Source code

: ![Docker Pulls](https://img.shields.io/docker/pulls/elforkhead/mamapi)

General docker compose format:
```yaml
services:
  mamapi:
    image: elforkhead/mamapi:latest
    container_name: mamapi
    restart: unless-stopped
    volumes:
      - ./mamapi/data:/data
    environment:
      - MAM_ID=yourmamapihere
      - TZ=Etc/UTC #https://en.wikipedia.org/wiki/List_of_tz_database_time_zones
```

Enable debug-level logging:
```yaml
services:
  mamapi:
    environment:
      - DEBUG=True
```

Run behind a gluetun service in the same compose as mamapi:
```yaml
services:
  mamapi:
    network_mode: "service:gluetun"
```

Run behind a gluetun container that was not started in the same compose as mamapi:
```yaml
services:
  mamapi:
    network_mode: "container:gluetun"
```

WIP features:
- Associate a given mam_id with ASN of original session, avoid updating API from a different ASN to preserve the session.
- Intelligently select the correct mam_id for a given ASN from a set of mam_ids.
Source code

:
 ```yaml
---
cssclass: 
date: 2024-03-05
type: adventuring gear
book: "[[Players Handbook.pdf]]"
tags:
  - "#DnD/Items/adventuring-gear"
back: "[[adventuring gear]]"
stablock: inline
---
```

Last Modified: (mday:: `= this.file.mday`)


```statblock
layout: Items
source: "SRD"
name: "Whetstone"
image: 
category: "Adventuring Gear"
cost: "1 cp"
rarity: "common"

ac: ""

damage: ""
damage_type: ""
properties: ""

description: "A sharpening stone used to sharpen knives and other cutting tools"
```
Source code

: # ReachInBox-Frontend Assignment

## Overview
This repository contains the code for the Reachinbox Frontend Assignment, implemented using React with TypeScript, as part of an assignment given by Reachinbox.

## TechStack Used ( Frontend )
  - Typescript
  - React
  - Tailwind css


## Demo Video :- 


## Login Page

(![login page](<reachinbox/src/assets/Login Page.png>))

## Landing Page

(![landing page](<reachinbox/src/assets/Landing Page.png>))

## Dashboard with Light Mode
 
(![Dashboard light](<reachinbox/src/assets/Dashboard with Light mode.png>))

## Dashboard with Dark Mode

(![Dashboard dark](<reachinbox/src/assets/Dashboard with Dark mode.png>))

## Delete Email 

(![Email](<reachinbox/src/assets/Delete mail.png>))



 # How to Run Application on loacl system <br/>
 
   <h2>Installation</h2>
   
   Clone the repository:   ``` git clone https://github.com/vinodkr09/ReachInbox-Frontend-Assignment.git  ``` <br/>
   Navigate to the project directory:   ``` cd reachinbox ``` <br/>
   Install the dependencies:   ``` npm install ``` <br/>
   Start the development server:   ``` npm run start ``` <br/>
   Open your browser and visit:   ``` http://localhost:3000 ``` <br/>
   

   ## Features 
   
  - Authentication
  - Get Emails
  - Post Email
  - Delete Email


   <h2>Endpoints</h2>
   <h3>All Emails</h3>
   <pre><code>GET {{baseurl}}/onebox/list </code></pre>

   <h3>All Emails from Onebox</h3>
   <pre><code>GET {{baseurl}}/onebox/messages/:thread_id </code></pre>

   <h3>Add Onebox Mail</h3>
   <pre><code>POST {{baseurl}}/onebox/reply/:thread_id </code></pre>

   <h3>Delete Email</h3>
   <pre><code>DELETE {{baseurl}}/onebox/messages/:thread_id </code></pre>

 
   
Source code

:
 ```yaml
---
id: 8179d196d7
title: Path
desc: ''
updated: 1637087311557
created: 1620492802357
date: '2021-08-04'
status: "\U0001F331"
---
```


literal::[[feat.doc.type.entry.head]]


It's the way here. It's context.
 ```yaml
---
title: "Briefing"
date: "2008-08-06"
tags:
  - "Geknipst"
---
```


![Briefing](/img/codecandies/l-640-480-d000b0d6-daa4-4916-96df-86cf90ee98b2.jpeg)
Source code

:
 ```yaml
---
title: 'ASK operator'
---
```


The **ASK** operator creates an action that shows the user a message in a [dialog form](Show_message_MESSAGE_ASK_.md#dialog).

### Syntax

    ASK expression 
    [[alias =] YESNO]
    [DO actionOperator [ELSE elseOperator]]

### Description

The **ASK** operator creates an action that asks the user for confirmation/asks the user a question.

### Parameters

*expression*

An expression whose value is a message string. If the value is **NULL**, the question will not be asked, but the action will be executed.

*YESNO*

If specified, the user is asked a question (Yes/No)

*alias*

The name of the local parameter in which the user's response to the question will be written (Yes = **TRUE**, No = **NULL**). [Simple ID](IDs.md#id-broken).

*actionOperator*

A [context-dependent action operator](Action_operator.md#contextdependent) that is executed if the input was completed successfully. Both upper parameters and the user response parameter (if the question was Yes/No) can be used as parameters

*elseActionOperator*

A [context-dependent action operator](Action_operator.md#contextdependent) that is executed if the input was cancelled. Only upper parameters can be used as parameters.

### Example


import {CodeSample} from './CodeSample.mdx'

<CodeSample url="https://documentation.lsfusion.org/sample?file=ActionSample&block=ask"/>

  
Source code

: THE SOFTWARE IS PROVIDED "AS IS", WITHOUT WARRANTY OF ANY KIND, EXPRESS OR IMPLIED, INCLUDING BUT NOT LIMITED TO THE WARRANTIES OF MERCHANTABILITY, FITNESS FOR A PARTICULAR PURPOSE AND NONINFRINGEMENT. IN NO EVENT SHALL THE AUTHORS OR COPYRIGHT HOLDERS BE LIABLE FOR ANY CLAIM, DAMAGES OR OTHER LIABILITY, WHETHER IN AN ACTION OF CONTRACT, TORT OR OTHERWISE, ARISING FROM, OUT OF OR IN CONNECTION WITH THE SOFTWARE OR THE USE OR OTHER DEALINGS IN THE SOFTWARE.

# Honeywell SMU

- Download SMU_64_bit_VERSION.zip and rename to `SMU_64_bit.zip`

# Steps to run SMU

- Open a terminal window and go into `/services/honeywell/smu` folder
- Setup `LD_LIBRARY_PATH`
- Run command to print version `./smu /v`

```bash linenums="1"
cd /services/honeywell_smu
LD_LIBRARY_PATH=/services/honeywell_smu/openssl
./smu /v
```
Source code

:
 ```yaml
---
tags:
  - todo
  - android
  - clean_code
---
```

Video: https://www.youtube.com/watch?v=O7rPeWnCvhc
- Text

......

• [EXERCISE]: Reproduce the records above exactly, from the first line through the line containing "## Overview", and output nothing else.

• [RESPONSE]:
Source code

: ![Docker Pulls](https://img.shields.io/docker/pulls/elforkhead/mamapi)

General docker compose format:
```yaml
services:
  mamapi:
    image: elforkhead/mamapi:latest
    container_name: mamapi
    restart: unless-stopped
    volumes:
      - ./mamapi/data:/data
    environment:
      - MAM_ID=yourmamapihere
      - TZ=Etc/UTC #https://en.wikipedia.org/wiki/List_of_tz_database_time_zones
```

Enable debug-level logging:
```yaml
services:
  mamapi:
    environment:
      - DEBUG=True
```

Run behind a gluetun service in the same compose as mamapi:
```yaml
services:
  mamapi:
    network_mode: "service:gluetun"
```

Run behind a gluetun container that was not started in the same compose as mamapi:
```yaml
services:
  mamapi:
    network_mode: "container:gluetun"
```

WIP features:
- Associate a given mam_id with ASN of original session, avoid updating API from a different ASN to preserve the session.
- Intelligently select the correct mam_id for a given ASN from a set of mam_ids.
Source code

:
 ```yaml
---
cssclass: 
date: 2024-03-05
type: adventuring gear
book: "[[Players Handbook.pdf]]"
tags:
  - "#DnD/Items/adventuring-gear"
back: "[[adventuring gear]]"
stablock: inline
---
```

Last Modified: (mday:: `= this.file.mday`)


```statblock
layout: Items
source: "SRD"
name: "Whetstone"
image: 
category: "Adventuring Gear"
cost: "1 cp"
rarity: "common"

ac: ""

damage: ""
damage_type: ""
properties: ""

description: "A sharpening stone used to sharpen knives and other cutting tools"
```
Source code

: # ReachInBox-Frontend Assignment

## Overview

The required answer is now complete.